## What is required:
Start at the line below containing "This treshold is set prior to the simulation." and stop at the line containing "then reasoning about client applications". Repeat every line of that stretch exactly, and nothing outside it.

******************************

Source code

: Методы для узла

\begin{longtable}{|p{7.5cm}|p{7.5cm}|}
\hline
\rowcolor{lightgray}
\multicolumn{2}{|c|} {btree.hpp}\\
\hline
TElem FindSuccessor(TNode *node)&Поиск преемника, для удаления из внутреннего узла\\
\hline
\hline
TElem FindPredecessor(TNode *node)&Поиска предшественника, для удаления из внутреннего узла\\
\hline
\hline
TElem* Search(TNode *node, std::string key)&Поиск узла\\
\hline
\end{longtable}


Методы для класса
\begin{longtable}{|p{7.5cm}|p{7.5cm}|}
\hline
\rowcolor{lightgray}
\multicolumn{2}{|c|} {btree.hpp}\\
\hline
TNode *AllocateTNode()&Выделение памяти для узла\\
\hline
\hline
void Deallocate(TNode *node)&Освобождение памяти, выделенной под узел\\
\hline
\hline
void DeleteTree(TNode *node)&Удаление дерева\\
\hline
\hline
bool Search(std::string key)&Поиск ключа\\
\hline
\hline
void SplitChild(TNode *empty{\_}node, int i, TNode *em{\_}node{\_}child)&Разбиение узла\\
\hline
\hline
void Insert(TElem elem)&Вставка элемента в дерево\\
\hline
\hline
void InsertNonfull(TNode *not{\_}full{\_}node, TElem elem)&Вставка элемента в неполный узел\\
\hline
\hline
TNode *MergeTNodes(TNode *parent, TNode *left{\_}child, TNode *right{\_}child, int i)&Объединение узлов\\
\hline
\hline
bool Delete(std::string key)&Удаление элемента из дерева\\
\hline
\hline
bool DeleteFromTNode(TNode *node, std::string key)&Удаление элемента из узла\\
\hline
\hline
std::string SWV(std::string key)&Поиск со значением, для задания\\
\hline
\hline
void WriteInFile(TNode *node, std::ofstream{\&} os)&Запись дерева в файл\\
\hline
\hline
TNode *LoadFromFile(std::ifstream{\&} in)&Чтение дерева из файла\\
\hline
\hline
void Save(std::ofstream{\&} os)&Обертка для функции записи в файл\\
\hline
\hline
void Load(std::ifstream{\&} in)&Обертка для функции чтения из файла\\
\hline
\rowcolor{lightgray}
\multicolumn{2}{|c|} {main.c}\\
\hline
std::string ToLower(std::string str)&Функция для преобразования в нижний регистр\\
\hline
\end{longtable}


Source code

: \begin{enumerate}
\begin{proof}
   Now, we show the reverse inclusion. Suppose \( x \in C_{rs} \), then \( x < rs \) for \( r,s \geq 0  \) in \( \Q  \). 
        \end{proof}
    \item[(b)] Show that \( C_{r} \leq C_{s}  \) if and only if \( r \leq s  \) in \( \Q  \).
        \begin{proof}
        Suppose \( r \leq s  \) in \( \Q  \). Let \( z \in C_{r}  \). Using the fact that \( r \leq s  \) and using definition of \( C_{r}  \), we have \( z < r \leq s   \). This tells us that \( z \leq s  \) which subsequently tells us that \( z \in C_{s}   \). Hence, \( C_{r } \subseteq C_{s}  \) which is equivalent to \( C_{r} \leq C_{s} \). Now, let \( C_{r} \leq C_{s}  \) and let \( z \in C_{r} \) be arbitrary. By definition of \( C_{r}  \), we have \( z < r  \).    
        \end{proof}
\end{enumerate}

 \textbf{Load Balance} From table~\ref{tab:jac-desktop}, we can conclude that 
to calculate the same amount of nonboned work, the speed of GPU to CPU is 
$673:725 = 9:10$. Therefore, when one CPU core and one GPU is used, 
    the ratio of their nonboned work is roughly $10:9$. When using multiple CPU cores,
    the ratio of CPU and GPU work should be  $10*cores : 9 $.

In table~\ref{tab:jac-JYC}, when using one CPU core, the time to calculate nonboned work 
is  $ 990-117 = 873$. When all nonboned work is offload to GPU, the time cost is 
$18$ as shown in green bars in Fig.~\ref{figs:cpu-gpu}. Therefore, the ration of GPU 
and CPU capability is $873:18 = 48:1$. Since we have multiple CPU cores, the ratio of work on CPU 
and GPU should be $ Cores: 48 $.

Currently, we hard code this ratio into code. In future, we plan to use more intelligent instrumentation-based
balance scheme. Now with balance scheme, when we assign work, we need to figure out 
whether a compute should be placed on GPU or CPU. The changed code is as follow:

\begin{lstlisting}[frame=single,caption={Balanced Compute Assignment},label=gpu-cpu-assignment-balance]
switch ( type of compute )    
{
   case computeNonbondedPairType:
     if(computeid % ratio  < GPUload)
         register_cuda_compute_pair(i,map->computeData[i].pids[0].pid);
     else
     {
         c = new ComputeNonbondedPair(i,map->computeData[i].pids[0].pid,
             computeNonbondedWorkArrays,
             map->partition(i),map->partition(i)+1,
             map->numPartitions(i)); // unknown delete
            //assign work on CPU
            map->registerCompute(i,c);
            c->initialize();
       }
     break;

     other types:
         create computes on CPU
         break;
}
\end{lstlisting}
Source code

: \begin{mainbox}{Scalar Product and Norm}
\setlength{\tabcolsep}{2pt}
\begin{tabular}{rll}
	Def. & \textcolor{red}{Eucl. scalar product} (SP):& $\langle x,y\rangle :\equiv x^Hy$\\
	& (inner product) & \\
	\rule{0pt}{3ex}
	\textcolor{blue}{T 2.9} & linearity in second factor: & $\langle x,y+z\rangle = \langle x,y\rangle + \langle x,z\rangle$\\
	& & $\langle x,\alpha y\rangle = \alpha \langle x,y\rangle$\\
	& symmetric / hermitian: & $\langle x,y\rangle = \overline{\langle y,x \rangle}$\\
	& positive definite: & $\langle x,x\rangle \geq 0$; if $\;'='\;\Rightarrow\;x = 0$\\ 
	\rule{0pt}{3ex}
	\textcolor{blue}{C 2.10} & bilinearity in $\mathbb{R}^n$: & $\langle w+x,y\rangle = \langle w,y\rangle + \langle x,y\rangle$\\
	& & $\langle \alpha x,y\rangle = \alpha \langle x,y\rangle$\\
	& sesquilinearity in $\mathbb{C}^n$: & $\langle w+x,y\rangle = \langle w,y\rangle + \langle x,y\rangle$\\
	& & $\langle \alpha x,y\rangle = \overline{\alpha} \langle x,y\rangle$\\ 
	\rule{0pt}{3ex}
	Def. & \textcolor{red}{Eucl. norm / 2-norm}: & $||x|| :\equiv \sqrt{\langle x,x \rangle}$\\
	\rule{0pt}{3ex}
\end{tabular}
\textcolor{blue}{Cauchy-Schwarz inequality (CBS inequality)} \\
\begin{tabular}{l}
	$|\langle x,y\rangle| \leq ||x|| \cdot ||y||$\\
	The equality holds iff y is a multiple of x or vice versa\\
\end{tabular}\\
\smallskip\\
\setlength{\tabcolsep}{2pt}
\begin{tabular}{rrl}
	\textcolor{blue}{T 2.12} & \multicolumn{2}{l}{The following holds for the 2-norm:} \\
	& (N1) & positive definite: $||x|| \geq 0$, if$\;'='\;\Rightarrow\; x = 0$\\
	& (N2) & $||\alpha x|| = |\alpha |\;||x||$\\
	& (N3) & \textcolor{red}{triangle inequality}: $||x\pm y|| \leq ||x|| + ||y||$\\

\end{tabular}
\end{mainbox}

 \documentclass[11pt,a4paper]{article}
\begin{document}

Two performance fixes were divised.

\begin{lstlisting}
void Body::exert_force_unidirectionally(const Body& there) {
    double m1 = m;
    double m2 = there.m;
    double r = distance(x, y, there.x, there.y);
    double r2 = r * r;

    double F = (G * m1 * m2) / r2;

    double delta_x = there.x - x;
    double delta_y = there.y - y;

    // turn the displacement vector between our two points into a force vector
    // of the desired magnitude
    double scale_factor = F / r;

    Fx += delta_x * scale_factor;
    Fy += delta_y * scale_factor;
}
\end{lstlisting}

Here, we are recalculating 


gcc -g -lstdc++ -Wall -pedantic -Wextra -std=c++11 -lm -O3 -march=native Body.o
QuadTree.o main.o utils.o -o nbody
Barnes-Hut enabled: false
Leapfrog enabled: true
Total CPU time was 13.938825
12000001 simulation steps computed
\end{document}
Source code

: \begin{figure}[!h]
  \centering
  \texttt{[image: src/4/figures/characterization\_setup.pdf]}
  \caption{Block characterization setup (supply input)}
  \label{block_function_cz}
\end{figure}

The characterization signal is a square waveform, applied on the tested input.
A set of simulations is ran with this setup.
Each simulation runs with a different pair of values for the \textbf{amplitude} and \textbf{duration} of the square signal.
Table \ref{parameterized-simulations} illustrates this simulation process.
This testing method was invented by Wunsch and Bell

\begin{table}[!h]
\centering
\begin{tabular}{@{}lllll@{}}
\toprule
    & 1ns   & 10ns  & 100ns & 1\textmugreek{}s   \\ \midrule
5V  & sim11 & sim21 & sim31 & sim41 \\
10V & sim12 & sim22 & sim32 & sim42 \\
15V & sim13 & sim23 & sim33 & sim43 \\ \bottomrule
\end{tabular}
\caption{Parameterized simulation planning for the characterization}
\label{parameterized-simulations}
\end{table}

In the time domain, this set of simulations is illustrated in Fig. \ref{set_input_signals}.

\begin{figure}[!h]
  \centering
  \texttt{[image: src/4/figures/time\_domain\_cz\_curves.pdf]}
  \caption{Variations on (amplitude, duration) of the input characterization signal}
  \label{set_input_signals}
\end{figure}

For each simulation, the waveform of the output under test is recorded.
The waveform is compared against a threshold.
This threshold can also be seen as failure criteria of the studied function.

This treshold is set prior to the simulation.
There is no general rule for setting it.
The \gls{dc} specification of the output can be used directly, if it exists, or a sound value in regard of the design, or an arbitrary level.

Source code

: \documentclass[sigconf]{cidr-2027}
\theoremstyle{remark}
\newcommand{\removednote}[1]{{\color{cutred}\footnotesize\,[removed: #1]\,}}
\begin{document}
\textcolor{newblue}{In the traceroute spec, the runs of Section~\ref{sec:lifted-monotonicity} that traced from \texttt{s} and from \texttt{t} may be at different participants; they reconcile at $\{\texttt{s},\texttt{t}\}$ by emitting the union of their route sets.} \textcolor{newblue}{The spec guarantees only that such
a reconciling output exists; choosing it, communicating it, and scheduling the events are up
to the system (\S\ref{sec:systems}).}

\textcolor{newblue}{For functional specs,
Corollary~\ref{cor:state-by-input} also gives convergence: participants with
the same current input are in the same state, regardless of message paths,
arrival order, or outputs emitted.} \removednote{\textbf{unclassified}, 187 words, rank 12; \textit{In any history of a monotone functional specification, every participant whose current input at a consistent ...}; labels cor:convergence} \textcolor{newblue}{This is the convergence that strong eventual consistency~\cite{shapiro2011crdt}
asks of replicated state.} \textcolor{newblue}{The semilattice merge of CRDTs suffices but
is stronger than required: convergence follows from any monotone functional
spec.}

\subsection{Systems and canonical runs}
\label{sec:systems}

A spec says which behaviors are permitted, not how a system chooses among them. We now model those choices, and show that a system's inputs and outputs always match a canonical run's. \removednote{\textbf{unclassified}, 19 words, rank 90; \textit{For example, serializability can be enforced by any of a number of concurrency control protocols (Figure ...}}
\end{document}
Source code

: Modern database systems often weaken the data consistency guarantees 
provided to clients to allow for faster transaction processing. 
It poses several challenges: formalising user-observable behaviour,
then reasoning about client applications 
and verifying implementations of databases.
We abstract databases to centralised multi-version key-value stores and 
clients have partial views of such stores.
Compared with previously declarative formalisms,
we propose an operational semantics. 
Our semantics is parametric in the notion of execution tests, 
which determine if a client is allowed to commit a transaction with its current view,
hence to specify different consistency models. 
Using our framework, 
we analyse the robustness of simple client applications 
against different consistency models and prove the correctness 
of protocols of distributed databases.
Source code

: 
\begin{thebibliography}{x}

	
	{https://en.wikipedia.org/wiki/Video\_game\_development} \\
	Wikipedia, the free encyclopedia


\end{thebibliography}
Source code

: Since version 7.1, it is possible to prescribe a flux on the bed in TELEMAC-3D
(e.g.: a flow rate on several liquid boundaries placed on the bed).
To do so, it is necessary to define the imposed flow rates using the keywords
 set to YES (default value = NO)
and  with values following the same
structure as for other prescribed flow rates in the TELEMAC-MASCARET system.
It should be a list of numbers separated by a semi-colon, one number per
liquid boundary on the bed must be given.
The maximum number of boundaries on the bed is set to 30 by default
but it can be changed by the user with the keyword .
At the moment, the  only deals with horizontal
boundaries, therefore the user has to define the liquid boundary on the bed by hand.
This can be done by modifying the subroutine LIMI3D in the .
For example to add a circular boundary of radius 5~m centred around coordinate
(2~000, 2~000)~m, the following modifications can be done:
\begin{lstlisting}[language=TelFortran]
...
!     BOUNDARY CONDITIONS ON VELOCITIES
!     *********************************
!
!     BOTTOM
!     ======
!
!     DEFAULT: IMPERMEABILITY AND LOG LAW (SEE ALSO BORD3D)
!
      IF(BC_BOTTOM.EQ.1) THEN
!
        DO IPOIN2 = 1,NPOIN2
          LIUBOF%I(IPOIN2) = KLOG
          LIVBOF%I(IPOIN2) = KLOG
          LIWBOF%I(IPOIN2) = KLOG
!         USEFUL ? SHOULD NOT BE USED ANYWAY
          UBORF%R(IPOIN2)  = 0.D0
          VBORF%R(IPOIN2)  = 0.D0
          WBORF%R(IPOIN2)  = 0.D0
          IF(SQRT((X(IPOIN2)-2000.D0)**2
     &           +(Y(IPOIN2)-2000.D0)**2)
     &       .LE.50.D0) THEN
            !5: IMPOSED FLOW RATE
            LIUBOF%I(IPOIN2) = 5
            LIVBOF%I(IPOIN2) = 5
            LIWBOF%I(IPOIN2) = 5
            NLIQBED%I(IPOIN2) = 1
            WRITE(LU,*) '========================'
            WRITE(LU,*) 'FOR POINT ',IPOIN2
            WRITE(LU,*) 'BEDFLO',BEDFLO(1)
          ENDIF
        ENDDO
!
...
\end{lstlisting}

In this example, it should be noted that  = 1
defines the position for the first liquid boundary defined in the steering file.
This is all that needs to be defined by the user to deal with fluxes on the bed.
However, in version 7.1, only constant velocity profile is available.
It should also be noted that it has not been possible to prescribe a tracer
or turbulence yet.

******************************

## Final answer:
This treshold is set prior to the simulation.
There is no general rule for setting it.
The \gls{dc} specification of the output can be used directly, if it exists, or a sound value in regard of the design, or an arbitrary level.

Source code

: \documentclass[sigconf]{cidr-2027}
\theoremstyle{remark}
\newcommand{\removednote}[1]{{\color{cutred}\footnotesize\,[removed: #1]\,}}
\begin{document}
\textcolor{newblue}{In the traceroute spec, the runs of Section~\ref{sec:lifted-monotonicity} that traced from \texttt{s} and from \texttt{t} may be at different participants; they reconcile at $\{\texttt{s},\texttt{t}\}$ by emitting the union of their route sets.} \textcolor{newblue}{The spec guarantees only that such
a reconciling output exists; choosing it, communicating it, and scheduling the events are up
to the system (\S\ref{sec:systems}).}

\textcolor{newblue}{For functional specs,
Corollary~\ref{cor:state-by-input} also gives convergence: participants with
the same current input are in the same state, regardless of message paths,
arrival order, or outputs emitted.} \removednote{\textbf{unclassified}, 187 words, rank 12; \textit{In any history of a monotone functional specification, every participant whose current input at a consistent ...}; labels cor:convergence} \textcolor{newblue}{This is the convergence that strong eventual consistency~\cite{shapiro2011crdt}
asks of replicated state.} \textcolor{newblue}{The semilattice merge of CRDTs suffices but
is stronger than required: convergence follows from any monotone functional
spec.}

\subsection{Systems and canonical runs}
\label{sec:systems}

A spec says which behaviors are permitted, not how a system chooses among them. We now model those choices, and show that a system's inputs and outputs always match a canonical run's. \removednote{\textbf{unclassified}, 19 words, rank 90; \textit{For example, serializability can be enforced by any of a number of concurrency control protocols (Figure ...}}
\end{document}
Source code

: Modern database systems often weaken the data consistency guarantees 
provided to clients to allow for faster transaction processing. 
It poses several challenges: formalising user-observable behaviour,
then reasoning about client applications 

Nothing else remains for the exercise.